Before writing Eragon, again I was very methodical even as a teenager, I created an entire fantasy world. Wrote pages and pages about the worldbuilding, and then I plotted out an entire story in that world just to prove to myself that I could plot a story, create a world, and then I didn't write it. I put it aside. I still have it all saved. Put it in a drawer. [28]
And then I decided okay now I'm going to plot out a trilogy, because all great fantasy stories are trilogies. I'm going to do it as the heroic monomyth, because that is, at least my understanding back then, is this is one of the oldest forms of stories. I know it works on a general sense. It's going to give me a safety net, and then I'm going to write the first book as a practice book just to see if I'm capable of producing something that's three, four, five hundred pages long. And that's what I did. That was about two and a half months of worldbuilding, plotting, creating this. Then I wrote the first book and that was Eragon. That was my practice book. I never actually planned on publishing Eragon. It was only after I'd put so much work into it and my parents read it that then we proceeded with it. I was aware of story structure. I continue to read lots of books on it. [28]The First Draft
And then version three is the version that everyone generally knows. And that's where I spent the time to plot out the whole series before writing, because having a idea of where you're going seems to help with the writing, at least for me. Usually. [32]
I originally saw Eragon as a practice novel, which is part of why it’s a very typical hero’s story. I knew that structure worked and it gave me the safety net I needed. [16]
The first draft went super fast. It went really fast because I had no idea what I was doing. And I just wrote that sucker.
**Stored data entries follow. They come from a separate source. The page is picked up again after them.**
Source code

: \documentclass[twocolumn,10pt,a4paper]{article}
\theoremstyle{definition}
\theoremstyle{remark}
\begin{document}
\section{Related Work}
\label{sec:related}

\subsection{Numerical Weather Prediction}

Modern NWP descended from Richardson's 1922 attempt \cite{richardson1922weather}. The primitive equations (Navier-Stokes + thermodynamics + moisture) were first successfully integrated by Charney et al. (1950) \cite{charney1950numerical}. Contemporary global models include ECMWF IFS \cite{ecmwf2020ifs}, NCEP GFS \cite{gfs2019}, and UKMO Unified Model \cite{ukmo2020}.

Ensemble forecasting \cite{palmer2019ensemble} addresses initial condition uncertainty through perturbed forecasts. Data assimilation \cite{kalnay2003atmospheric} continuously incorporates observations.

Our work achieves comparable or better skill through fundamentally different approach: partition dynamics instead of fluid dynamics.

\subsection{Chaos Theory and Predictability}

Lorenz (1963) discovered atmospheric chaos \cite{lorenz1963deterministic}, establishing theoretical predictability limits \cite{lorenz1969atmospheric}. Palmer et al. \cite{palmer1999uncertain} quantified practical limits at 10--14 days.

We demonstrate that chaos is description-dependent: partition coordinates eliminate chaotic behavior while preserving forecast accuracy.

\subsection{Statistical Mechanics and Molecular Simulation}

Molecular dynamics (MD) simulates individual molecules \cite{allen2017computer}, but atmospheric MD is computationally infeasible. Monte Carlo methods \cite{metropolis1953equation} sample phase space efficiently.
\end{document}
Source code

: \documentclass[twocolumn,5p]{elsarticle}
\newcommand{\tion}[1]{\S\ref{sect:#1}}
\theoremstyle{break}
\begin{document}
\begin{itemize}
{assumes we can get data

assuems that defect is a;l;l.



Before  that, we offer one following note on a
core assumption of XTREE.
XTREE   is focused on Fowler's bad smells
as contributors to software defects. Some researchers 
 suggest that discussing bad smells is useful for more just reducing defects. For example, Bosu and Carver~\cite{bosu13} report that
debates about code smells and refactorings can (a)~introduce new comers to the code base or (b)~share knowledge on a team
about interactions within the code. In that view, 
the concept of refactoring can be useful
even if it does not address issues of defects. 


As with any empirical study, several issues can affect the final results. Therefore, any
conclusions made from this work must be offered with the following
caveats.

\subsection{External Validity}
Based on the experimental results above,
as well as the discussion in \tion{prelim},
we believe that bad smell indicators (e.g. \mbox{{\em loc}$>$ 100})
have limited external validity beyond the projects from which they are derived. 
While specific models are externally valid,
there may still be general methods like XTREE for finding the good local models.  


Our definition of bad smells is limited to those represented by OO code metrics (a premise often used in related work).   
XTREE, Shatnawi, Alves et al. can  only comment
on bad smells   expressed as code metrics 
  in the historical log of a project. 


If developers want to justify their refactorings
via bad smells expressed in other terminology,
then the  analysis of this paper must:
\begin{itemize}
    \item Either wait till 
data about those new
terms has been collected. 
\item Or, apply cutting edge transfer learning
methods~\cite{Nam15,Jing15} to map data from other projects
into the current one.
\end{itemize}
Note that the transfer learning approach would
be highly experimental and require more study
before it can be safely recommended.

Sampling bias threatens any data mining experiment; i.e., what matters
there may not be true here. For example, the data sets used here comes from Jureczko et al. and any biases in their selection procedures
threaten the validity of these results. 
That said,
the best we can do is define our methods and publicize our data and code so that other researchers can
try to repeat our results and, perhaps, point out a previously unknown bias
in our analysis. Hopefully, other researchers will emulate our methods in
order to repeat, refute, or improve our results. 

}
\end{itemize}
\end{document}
I wrote the first 60 pages by hand with ballpoint pen, cause I didn't know how to type on a computer. And then by the time I typed all that into the computer, I knew how to type. I did the rest in the computer. But this was back in the day when computers were fairly new. We had a Mac classic, which only had two megabytes of RAM. And the problem is that the operating system chewed up some of that memory. And my book file was around two megabytes large. So I actually had to split the book into two because I couldn't open the whole file on the computer or the computer would crash. So I had to open half the book and then close that and then open the other half. [35]
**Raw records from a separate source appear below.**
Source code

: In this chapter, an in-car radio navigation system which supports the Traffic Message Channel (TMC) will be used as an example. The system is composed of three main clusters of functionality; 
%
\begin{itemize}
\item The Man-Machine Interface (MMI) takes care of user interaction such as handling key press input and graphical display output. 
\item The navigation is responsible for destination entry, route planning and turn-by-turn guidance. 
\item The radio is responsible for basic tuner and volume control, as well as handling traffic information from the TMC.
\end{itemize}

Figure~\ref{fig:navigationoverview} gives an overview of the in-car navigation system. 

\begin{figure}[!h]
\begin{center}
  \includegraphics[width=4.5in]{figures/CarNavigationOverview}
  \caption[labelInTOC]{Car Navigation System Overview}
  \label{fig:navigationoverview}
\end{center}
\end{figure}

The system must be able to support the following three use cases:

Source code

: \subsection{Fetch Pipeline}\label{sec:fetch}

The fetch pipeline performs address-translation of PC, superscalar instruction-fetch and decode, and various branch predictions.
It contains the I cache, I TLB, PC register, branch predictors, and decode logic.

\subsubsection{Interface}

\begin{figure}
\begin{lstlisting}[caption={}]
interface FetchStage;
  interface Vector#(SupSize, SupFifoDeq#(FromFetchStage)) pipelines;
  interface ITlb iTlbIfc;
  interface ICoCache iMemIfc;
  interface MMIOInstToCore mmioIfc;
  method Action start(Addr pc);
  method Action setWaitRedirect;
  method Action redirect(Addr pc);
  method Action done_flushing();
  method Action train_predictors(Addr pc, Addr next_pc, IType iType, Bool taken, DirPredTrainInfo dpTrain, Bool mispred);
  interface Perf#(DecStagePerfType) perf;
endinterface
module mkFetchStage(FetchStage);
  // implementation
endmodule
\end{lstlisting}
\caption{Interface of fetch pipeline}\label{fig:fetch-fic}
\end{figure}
Once I finished the first draft, I was super excited and I thought, "well all of these things on how to write say that you should read your own book and see if there's any tweaks you wanna make." But I was really excited because I was getting to read my own book for the first time, and I thought this is gonna be awesome. And it didn't take very long while reading it to realize that it was awful. It was horrible. And just to give you an idea of just how bad that first draft was, in the very first draft of Eragon, Eragon wasn't named Eragon, Eragon was named Kevin. And there was also a unicorn in that first draft at one point, so you know it wasn't very good. [35]Releasing the Kevin Cut
If I heard correctly as I was reading, Eragon wasn't originally called Eragon? No, in the first draft of the book he was called Kevin. There's a reason! Look I have an explanation for it, okay. The explanation is that my original inspiration was Jeremy Thatcher Dragon Hatcher which is set in the real world. The original version of Eragon that I was developing was set in the real world and when I decided that it would make more sense to have a world where the dragons were native to and switched it over to this fantasy world and began to develop that, I just kept the name that I'd been working with, which was Kevin. Naming a main character is hard, especially when you get used to a certain name. I don't want to say I was lazy. I want to focus on the world building and writing the first draft and I'll worry about the name later. [28]
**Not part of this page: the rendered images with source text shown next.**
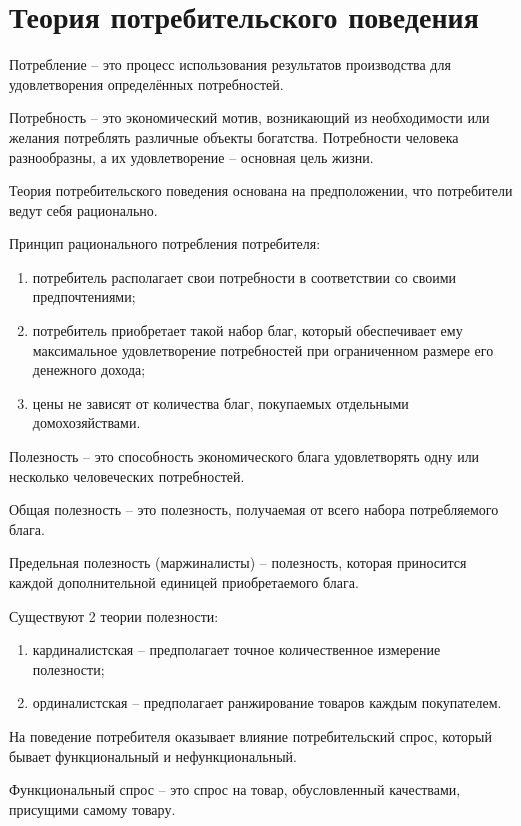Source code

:\section{Теория потребительского поведения}
Потребление -- это процесс использования результатов производства для
удовлетворения определённых потребностей.

Потребность -- это экономический мотив, возникающий из необходимости или желания
потреблять различные объекты богатства. Потребности человека разнообразны, а их
удовлетворение -- основная цель жизни.

Теория потребительского поведения основана на предположении, что потребители
ведут себя рационально.

Принцип рационального потребления потребителя:
\begin{enumerate}
    \item потребитель располагает свои потребности в соответствии со своими
        предпочтениями;
    \item потребитель приобретает такой набор благ, который обеспечивает ему
        максимальное удовлетворение потребностей при ограниченном размере его
        денежного дохода;
    \item цены не зависят от количества благ, покупаемых отдельными
        домохозяйствами.
\end{enumerate}

Полезность -- это способность экономического блага удовлетворять одну или
несколько человеческих потребностей.

Общая полезность -- это полезность, получаемая от всего набора потребляемого
блага.

Предельная полезность (маржиналисты) -- полезность, которая приносится каждой
дополнительной единицей приобретаемого блага.

Существуют 2 теории полезности:
\begin{enumerate}
    \item кардиналистская -- предполагает точное количественное измерение
        полезности;
    \item ординалистская -- предполагает ранжирование товаров каждым
        покупателем.
\end{enumerate}

На поведение потребителя оказывает влияние потребительский спрос, который бывает функциональный и нефункциональный.

Функциональный спрос -- это спрос на товар, обусловленный качествами, присущими
самому товару.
There is an early version of Eragon that no one's seen, that even my editor at Random House never saw. And that was my first draft. And in that first draft, Eragon encountered a unicorn in the Beor Mountains on the way to the Varden. And the unicorn touches him and essentially affects the transformation that he goes under during the blood oath ceremony with the elves in the second book, in Eldest. And his whole storyline with the Varden once he gets to Farthen Dûr is completely different because now he has these abilities and he and a team of people ends up getting sent on a scouting mission in the dwarven tunnels to go find the Urgal army and then they have to flee back through the tunnels to warn everyone of this huge army and I had a underground cave full of lava, and multiple shades, and a huge Urgal army. There was there was a lot of dramatic stuff. Finding the Ra'zac in Dras-Leona was completely different. This is the draft where Eragon was named Kevin. [32]
I haven't thought about that version in ages. I think Arya was awake all the way from Gil'ead to Farthen Dûr in that version. That's right, I had to completely rewrite that. It's an unpleasant ride for her. No, no, no, she was awake and healed. She was awake. That's right, God, I had to rewrite most of the last chunk of the book now that I think back, it's been a long time. [32]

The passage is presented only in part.